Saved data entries
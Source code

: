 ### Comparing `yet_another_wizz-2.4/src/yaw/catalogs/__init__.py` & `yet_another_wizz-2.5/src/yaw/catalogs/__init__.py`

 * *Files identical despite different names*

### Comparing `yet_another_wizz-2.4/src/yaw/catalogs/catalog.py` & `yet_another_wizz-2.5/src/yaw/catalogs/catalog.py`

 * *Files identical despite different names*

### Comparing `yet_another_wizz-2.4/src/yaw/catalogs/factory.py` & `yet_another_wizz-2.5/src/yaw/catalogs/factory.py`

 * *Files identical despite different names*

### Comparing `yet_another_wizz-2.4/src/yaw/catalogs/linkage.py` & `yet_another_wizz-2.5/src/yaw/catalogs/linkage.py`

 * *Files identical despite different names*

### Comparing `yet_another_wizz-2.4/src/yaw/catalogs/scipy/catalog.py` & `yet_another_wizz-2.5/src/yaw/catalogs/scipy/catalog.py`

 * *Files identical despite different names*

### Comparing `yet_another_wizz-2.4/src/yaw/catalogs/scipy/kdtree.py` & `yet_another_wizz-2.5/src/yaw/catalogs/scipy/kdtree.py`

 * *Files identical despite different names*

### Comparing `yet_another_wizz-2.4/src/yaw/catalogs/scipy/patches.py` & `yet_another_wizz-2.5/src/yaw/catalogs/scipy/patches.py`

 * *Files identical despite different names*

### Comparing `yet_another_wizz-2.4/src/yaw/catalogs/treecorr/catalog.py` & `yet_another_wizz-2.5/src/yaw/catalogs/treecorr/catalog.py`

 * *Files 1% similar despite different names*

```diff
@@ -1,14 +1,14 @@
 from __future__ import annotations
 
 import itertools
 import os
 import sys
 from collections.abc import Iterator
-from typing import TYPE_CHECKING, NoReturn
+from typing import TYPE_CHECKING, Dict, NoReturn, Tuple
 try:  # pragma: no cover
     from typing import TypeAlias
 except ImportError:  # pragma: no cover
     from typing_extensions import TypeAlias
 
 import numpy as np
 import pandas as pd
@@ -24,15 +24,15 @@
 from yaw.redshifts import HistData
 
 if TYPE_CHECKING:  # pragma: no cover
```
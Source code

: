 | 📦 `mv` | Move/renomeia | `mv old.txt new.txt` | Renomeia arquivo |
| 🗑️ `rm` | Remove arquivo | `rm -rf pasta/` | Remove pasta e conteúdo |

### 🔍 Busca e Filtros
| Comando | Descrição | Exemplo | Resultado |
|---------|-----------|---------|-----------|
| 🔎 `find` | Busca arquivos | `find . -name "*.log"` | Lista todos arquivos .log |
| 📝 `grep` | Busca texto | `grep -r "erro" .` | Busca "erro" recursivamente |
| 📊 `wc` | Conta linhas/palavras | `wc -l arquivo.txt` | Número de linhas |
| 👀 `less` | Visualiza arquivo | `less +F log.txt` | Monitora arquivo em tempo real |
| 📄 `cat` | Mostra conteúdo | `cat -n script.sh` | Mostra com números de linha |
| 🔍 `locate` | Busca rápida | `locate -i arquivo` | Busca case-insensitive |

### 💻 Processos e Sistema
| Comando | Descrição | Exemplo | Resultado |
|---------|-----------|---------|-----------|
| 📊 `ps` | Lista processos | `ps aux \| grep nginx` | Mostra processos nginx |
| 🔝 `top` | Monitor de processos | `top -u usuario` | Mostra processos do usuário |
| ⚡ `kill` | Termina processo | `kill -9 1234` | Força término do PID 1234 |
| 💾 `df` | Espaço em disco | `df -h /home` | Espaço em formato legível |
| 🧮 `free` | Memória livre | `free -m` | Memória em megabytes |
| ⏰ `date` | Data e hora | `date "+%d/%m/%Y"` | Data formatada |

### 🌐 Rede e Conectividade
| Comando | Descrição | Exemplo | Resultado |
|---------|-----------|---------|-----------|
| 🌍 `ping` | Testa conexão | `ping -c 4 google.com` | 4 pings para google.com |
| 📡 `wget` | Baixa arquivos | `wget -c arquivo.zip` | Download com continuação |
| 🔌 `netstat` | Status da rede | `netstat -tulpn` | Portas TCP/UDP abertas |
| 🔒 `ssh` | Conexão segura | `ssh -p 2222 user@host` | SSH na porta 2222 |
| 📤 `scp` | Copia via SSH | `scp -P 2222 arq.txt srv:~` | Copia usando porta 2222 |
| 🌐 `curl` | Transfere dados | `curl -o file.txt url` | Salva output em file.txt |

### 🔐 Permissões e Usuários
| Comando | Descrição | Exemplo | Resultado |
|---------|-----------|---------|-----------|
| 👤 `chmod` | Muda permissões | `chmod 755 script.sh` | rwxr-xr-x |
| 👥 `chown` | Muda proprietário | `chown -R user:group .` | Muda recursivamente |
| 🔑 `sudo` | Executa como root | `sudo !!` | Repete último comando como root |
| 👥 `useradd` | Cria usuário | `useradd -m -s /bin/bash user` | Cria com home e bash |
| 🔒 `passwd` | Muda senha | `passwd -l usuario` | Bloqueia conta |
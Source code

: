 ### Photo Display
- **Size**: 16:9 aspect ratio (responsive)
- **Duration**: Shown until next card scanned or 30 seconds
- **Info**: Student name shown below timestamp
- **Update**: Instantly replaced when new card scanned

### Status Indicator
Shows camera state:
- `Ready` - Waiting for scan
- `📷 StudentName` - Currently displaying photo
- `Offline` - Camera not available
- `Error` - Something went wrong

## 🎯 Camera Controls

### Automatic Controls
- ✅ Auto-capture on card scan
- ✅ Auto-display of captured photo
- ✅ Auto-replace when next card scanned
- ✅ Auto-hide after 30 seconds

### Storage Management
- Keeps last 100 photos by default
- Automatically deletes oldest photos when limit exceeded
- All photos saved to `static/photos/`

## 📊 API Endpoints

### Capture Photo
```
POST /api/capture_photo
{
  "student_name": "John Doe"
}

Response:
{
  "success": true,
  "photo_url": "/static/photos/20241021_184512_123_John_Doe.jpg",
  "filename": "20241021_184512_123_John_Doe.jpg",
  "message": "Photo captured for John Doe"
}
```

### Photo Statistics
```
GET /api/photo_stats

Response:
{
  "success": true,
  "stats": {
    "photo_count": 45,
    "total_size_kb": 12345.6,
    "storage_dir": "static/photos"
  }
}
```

### Task objective
Retype exactly, and only, the lines above from the one where "do usuário |" occurs up to and including the one where "- ✅ Auto-hide after 30 seconds" occurs.

### Result below
| 🔝 `top` | Monitor de processos | `top -u usuario` | Mostra processos do usuário |
| ⚡ `kill` | Termina processo | `kill -9 1234` | Força término do PID 1234 |
| 💾 `df` | Espaço em disco | `df -h /home` | Espaço em formato legível |
| 🧮 `free` | Memória livre | `free -m` | Memória em megabytes |
| ⏰ `date` | Data e hora | `date "+%d/%m/%Y"` | Data formatada |

### 🌐 Rede e Conectividade
| Comando | Descrição | Exemplo | Resultado |
|---------|-----------|---------|-----------|
| 🌍 `ping` | Testa conexão | `ping -c 4 google.com` | 4 pings para google.com |
| 📡 `wget` | Baixa arquivos | `wget -c arquivo.zip` | Download com continuação |
| 🔌 `netstat` | Status da rede | `netstat -tulpn` | Portas TCP/UDP abertas |
| 🔒 `ssh` | Conexão segura | `ssh -p 2222 user@host` | SSH na porta 2222 |
| 📤 `scp` | Copia via SSH | `scp -P 2222 arq.txt srv:~` | Copia usando porta 2222 |
| 🌐 `curl` | Transfere dados | `curl -o file.txt url` | Salva output em file.txt |

### 🔐 Permissões e Usuários
| Comando | Descrição | Exemplo | Resultado |
|---------|-----------|---------|-----------|
| 👤 `chmod` | Muda permissões | `chmod 755 script.sh` | rwxr-xr-x |
| 👥 `chown` | Muda proprietário | `chown -R user:group .` | Muda recursivamente |
| 🔑 `sudo` | Executa como root | `sudo !!` | Repete último comando como root |
| 👥 `useradd` | Cria usuário | `useradd -m -s /bin/bash user` | Cria com home e bash |
| 🔒 `passwd` | Muda senha | `passwd -l usuario` | Bloqueia conta |
Source code

: ### Photo Display
- **Size**: 16:9 aspect ratio (responsive)
- **Duration**: Shown until next card scanned or 30 seconds
- **Info**: Student name shown below timestamp
- **Update**: Instantly replaced when new card scanned

### Status Indicator
Shows camera state:
- `Ready` - Waiting for scan
- `📷 StudentName` - Currently displaying photo
- `Offline` - Camera not available
- `Error` - Something went wrong

## 🎯 Camera Controls

### Automatic Controls
- ✅ Auto-capture on card scan
- ✅ Auto-display of captured photo
- ✅ Auto-replace when next card scanned
- ✅ Auto-hide after 30 seconds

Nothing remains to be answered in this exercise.